Движение, открытое Танькою, захватило самые затхлые семьи, и даже Петрушка Сергеев, старший в семье паспортиста, сбежал как-то за город к стрельбищу и пропадал затем с неделю из-за страха перед отцовскою плеткою. 

Фрося Зотова, младшая в семье сталевара, а за нею Варенька, дочка того самого Карпухина, который ходил казначеем завкома, а за ними еще многие подростки собрались у монастыря, проникли за его ворота и потребовали из запаса святых отцов хлеба. 

Толстозадый отец Лаврентий, игумен, отделался в этот раз испугом, но вслед за оравою детей к монастырскому амбару прибыли ребята под началом Парамошки, сына покойного Ключанцева. Эти всерьез почистили монастырские кутки с зерном, выдали монахам расписку от союза молодежи и на трех ломовых телегах перебросили добычу в слободскую больницу, где хлебный паек доведен был до одной осьмой на день. 

В заводском клубе, под который заняты были бараки военнопленных, Осип Нахимсон открыл запись тех, кто желал обучаться грамоте, — раз! — и тех, кто хотел участвовать в рабочем хоре Юшки Дуды, — два! 

Сорокалетняя Елизавета Широкова первою явилась в кружок неграмотных и уже через неделю собственноручно вывела свою фамилию под очередною общезаводскою резолюцией. Расписавшись, она долго не отходила от стола, всматриваясь в свой росчерк. Несколько позже, перед тем самым моментом, когда Фокин двинулся в открытое нападение на цехи, многолюдный хор Юшки Дуды исполнил во дворе завода, после митинга, «Интернационал». 

То был триумф Дуды, когда все, кто тогда находился на заводском дворе, кричали хору «ура», а хорового управителя подняли на руки и качали под аплодисменты. Сам Вагин пожал руку Юшке: «Ловко, ловко, Ефим». 

Дементьев и Вагин побывали на партийном съезде. Вернувшись из Петрограда, они повели кампанию за ускорение перевыборов в совет рабочих депутатов, организовали ячейки, где их еще не было, сочинили экстренно объединенное бюро профессиональных союзов, провели в казармах с целью усиления солдатского комитета совещание делегатов. И вдруг на одном из заседаний партийного комитета поставлен был вопрос о всеобщей стачке. 

— Надо кончать! — сказал Вагин, разумея затянувшийся конфликт с правлением завода из-за установления нового рабочего дня. 

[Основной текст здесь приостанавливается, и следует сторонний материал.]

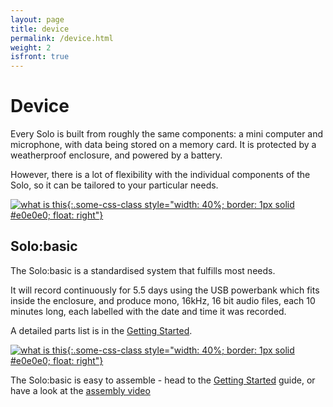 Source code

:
 ```yaml
---
layout: page
title: device
permalink: /device.html
weight: 2
isfront: true
---
```


# Device

Every Solo is built from roughly the same components: a mini computer and
microphone, with data being stored on a memory card. It is protected
by a weatherproof enclosure, and powered by a battery.

However, there is a lot of flexibility with the individual components
of the Solo, so it can be tailored to your particular needs.

[![what is this](/img/solo-boxed.jpg "inside a solo" ){:.some-css-class style="width: 40%; border: 1px solid #e0e0e0; float: right"}](/img/solo-boxed.jpg)

## Solo:basic

The Solo:basic is a standardised system that fulfills most needs.

It will record continuously for 5.5 days using the USB powerbank which
fits inside the enclosure, and produce mono, 16kHz, 16 bit audio files,
each 10 minutes long, each labelled with the date and time it was recorded.

A detailed parts list is in the
[Getting&nbsp;Started](/documentation/getting-started.html).

[![what is this](/img/solo-naked-powerbank-8x6.jpg "inside a solo" ){:.some-css-class style="width: 40%; border: 1px solid #e0e0e0; float: right"}](/img/solo-naked-powerbank-8x6.jpg)

The Solo:basic is easy to assemble - head to the
[Getting&nbsp;Started](/documentation/getting-started.html) guide, or
have a look at the [assembly video](https://youtu.be/2Fq05JlEKjw?t=122)
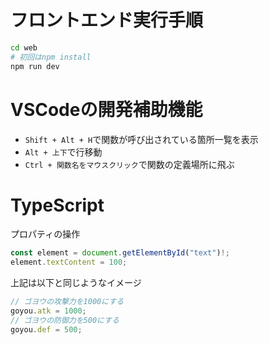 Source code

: # フロントエンド実行手順
```sh
cd web
# 初回はnpm install
npm run dev
```

# VSCodeの開発補助機能
* `Shift + Alt + H`で関数が呼び出されている箇所一覧を表示
* `Alt + 上下`で行移動
* `Ctrl + 関数名をマウスクリック`で関数の定義場所に飛ぶ

# TypeScript
プロパティの操作
```ts
const element = document.getElementById("text")!;
element.textContent = 100;
```

上記は以下と同じようなイメージ
```ts
// ゴヨウの攻撃力を1000にする
goyou.atk = 1000;
// ゴヨウの防御力を500にする
goyou.def = 500;
```
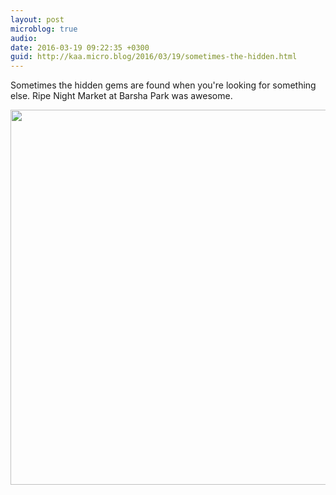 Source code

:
 ```yaml
---
layout: post
microblog: true
audio: 
date: 2016-03-19 09:22:35 +0300
guid: http://kaa.micro.blog/2016/03/19/sometimes-the-hidden.html
---
```

Sometimes the hidden gems are found when you're looking for something else. Ripe Night Market at Barsha Park was awesome.

<img src="https://micro.kaa.bz/uploads/2018/9c515eb88c.jpg" width="600" height="600" />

И вот, почти все цехи отказались от сверхурочных работ, а затем заводской гудок, вопреки исконному расписанию времени, начал подавать свой голос размеренно через каждые восемь часов, причем рабочие организованно, по этому голосу, являлись в мастерские и выходили из них. 

Тогда распоряжением Фокина в цехах было расклеено глазастое объявление: 

«От сего 24 июля впредь до особого распоряжения работы на заводе прекращаются».